> [Assigned task] Locate, in the data below, the line that contains "This is an implementation of 3" and the line that contains "###Random Agent"; reproduce exactly those two lines and every line between them, nothing more.

Records from a dataset:
******

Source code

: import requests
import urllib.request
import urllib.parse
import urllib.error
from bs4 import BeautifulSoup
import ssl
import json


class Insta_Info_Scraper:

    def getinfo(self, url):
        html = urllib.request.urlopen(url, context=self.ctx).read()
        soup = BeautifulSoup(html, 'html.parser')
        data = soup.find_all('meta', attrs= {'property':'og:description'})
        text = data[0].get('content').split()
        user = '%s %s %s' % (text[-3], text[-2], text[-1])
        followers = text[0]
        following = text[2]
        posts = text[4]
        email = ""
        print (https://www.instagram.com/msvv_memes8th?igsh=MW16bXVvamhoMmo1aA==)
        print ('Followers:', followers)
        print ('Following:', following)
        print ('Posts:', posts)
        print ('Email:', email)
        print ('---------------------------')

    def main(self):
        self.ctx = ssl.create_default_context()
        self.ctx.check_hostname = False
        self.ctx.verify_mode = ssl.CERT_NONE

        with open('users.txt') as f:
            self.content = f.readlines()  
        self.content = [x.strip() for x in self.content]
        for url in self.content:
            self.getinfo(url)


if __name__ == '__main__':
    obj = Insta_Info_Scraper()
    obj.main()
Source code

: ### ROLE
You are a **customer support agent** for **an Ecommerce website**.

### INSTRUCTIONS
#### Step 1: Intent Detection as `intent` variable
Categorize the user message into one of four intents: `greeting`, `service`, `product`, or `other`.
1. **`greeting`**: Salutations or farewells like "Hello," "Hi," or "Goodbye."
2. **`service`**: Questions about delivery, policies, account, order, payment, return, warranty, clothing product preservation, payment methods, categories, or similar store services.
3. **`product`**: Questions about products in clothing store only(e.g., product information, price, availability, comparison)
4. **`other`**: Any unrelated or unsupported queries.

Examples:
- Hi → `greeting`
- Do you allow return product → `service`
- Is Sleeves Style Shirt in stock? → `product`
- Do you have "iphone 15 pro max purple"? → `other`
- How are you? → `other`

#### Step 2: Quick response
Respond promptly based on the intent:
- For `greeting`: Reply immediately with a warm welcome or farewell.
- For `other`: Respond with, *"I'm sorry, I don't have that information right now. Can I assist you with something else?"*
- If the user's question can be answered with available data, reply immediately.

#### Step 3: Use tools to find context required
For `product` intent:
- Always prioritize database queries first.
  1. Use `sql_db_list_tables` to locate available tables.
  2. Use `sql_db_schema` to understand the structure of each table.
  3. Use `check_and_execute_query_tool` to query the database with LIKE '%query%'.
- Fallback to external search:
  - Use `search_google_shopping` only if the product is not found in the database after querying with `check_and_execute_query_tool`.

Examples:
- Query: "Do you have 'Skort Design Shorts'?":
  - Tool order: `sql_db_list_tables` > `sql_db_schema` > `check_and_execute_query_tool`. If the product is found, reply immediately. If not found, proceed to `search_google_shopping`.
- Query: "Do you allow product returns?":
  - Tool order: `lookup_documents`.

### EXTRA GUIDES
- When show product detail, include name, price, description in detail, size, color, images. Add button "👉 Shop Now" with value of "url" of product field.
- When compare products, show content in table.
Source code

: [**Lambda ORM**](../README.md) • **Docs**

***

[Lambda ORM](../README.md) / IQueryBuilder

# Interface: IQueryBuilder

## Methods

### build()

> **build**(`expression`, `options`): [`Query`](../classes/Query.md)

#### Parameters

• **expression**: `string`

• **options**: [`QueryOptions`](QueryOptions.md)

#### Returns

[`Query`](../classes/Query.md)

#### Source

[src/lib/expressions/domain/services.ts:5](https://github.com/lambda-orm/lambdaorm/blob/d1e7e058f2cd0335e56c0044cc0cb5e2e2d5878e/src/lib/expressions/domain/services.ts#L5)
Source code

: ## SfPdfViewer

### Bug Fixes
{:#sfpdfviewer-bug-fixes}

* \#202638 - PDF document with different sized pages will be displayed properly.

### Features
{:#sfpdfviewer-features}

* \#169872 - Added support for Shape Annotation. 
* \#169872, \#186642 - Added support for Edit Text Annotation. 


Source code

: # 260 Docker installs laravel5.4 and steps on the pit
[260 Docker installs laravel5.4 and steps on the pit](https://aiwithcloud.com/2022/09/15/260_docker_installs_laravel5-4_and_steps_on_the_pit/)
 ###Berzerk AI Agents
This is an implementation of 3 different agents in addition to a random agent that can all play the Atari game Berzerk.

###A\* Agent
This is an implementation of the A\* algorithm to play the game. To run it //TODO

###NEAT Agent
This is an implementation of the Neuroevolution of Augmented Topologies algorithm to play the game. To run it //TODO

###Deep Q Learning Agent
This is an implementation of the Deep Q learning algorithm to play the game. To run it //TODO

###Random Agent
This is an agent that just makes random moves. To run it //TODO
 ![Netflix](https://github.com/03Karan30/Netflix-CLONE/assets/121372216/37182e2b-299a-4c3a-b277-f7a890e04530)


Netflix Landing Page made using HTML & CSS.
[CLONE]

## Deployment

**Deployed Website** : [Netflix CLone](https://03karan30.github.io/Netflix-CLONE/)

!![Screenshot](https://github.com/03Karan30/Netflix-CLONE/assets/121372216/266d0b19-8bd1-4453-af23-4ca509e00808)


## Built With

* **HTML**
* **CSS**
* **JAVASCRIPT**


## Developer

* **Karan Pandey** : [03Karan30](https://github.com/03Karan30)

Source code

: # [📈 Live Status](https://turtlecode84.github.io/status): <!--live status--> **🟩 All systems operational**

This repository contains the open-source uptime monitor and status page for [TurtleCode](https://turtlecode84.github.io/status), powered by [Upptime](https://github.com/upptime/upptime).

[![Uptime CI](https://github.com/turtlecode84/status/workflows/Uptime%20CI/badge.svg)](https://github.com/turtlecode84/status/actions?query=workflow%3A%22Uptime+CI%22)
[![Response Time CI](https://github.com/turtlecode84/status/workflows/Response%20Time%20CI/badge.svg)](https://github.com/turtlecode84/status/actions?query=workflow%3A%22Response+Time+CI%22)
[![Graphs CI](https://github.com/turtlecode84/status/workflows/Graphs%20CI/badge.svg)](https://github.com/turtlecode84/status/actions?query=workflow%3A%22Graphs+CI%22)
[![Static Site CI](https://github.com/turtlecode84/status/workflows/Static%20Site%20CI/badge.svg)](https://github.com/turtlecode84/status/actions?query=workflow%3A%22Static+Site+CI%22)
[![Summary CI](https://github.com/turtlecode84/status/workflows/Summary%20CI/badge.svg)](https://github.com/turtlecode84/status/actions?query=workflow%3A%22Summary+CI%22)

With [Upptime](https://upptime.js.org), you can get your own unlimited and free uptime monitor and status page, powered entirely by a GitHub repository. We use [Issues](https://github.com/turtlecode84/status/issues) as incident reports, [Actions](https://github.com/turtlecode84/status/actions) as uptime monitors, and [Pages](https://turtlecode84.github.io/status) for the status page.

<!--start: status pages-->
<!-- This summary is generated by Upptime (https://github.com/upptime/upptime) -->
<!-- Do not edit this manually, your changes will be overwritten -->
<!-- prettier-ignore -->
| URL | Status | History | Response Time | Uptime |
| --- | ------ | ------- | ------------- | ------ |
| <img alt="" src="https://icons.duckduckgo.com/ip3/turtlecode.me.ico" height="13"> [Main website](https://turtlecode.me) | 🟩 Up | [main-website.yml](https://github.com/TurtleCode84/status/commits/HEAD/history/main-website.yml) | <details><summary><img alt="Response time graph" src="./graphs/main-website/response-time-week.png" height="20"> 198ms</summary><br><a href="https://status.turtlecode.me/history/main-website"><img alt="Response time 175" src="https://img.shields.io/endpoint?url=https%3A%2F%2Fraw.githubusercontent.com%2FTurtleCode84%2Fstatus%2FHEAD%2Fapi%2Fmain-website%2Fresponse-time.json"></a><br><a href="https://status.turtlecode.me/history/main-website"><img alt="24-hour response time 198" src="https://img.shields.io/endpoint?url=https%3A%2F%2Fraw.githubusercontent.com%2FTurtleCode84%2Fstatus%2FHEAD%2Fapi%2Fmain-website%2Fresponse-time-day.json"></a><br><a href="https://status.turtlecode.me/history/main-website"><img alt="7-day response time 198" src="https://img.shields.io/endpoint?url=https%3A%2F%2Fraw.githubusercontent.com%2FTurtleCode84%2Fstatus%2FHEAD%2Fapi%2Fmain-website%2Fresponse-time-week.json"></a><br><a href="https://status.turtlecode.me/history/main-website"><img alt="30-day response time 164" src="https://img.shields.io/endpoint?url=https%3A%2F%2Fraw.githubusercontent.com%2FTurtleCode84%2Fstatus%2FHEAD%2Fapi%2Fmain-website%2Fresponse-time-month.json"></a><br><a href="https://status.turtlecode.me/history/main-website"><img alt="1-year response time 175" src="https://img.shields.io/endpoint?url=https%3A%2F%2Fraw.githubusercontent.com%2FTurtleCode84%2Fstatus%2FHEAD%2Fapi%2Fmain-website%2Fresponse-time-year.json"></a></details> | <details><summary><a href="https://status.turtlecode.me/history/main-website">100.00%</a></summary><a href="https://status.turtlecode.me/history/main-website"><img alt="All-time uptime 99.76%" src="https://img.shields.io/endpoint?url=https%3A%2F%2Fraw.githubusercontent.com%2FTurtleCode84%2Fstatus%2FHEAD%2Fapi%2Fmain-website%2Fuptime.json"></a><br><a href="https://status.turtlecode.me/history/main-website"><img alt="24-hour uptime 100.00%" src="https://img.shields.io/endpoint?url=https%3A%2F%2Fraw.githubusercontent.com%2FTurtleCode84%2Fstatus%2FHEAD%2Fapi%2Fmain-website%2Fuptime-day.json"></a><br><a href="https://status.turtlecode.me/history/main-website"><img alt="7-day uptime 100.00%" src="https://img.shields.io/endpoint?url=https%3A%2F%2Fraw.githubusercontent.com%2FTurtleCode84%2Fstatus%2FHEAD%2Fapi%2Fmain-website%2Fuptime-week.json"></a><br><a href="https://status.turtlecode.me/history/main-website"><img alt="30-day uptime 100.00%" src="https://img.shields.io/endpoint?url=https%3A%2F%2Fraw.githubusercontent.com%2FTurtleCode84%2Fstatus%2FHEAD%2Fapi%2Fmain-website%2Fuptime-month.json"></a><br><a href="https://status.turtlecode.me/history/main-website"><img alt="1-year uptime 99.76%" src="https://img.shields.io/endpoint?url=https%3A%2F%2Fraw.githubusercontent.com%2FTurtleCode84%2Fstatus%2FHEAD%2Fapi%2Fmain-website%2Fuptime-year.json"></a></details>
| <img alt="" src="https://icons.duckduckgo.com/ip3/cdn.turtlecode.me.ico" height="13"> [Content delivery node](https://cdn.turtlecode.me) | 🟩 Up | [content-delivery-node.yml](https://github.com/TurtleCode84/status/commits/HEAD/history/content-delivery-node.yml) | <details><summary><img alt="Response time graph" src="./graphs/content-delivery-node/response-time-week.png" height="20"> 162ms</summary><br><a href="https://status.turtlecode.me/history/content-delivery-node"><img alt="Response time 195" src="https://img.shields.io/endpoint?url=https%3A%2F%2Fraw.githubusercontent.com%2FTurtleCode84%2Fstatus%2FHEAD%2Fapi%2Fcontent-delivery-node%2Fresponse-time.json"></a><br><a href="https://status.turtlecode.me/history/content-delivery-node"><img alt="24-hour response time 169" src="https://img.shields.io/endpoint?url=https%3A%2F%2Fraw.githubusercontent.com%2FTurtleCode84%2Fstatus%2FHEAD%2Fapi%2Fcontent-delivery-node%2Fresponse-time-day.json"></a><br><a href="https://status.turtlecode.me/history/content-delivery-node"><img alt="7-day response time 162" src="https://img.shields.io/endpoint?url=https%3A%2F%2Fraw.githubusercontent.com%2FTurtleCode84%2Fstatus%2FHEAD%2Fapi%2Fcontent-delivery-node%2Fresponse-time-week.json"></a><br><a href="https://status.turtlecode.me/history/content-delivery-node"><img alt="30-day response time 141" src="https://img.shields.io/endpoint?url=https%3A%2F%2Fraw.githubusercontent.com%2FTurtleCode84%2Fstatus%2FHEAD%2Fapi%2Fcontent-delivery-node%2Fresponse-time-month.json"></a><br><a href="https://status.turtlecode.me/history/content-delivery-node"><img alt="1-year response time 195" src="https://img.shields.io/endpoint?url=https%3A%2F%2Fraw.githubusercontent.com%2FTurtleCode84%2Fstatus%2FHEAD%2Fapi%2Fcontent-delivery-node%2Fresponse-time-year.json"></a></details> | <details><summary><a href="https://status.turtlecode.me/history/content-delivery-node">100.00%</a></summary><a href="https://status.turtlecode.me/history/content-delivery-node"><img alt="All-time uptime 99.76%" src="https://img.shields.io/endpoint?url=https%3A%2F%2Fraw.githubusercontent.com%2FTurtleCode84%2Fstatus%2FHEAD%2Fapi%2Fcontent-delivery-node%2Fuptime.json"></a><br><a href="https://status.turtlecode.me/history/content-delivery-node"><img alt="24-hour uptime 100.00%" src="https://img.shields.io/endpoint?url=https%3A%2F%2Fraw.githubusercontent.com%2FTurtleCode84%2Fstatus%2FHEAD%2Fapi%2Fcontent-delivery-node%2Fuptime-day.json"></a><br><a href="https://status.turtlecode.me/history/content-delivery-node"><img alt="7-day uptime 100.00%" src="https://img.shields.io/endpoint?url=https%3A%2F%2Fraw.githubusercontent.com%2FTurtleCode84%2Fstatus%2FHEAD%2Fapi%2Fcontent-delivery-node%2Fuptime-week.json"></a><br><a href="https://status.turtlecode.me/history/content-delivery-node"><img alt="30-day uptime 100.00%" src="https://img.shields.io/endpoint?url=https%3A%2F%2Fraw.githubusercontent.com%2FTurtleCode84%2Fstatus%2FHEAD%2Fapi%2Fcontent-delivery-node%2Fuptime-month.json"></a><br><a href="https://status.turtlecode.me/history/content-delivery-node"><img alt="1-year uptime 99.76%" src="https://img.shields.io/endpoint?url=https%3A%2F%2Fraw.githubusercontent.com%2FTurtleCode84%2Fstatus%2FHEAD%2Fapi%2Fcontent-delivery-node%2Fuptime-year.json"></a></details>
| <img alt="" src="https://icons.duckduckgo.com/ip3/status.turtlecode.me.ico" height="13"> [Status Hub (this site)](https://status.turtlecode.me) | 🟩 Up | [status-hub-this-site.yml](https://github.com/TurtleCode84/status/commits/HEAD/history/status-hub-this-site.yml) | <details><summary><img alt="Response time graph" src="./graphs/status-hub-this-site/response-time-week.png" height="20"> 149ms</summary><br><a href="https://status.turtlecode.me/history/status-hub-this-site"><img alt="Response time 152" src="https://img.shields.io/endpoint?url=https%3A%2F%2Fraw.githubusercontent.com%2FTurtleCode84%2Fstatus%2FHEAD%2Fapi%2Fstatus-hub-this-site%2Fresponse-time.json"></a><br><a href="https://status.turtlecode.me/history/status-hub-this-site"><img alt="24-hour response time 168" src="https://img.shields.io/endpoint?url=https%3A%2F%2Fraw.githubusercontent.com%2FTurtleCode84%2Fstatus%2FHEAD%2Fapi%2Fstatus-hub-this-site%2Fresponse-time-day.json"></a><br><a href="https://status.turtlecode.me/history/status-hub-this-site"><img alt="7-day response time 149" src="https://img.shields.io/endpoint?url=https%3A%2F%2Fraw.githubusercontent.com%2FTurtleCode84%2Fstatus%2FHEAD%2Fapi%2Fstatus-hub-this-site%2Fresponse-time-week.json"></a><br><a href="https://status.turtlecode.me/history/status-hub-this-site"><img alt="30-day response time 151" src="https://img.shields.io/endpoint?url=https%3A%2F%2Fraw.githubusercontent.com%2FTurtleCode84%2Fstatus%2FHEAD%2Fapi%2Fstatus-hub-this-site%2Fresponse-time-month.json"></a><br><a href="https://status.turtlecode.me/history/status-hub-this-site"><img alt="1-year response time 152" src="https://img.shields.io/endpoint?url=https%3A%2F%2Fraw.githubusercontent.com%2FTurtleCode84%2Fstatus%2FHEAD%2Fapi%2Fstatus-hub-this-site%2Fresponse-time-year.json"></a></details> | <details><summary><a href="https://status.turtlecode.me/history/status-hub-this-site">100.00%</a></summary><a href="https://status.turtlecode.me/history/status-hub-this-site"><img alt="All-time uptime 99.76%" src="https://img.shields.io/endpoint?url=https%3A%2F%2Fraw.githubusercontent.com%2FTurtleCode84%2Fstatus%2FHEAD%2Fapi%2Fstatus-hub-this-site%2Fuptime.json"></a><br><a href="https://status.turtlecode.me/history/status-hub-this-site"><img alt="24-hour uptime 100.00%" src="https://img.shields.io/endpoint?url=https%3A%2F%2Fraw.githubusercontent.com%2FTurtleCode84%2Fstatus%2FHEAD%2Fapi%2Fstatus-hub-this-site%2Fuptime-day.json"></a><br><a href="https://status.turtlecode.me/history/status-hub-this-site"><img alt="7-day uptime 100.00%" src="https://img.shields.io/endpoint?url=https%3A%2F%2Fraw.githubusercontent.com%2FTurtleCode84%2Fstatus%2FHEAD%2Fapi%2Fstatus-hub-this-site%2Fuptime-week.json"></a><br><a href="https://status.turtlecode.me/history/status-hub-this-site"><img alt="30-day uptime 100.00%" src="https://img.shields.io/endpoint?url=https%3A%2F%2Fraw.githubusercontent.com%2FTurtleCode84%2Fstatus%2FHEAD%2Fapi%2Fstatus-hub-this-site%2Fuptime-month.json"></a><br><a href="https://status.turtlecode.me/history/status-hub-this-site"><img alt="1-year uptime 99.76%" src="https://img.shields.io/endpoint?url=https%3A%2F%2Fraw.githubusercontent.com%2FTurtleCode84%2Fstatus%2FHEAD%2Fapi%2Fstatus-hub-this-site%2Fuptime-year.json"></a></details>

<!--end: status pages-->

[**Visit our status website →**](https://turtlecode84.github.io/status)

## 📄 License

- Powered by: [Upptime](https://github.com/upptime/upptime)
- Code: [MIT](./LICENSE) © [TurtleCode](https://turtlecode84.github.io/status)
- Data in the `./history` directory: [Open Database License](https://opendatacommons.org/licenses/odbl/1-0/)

******

> [Output of the exercise]
This is an implementation of 3 different agents in addition to a random agent that can all play the Atari game Berzerk.

###A\* Agent
This is an implementation of the A\* algorithm to play the game. To run it //TODO

###NEAT Agent
This is an implementation of the Neuroevolution of Augmented Topologies algorithm to play the game. To run it //TODO

###Deep Q Learning Agent
This is an implementation of the Deep Q learning algorithm to play the game. To run it //TODO

###Random Agent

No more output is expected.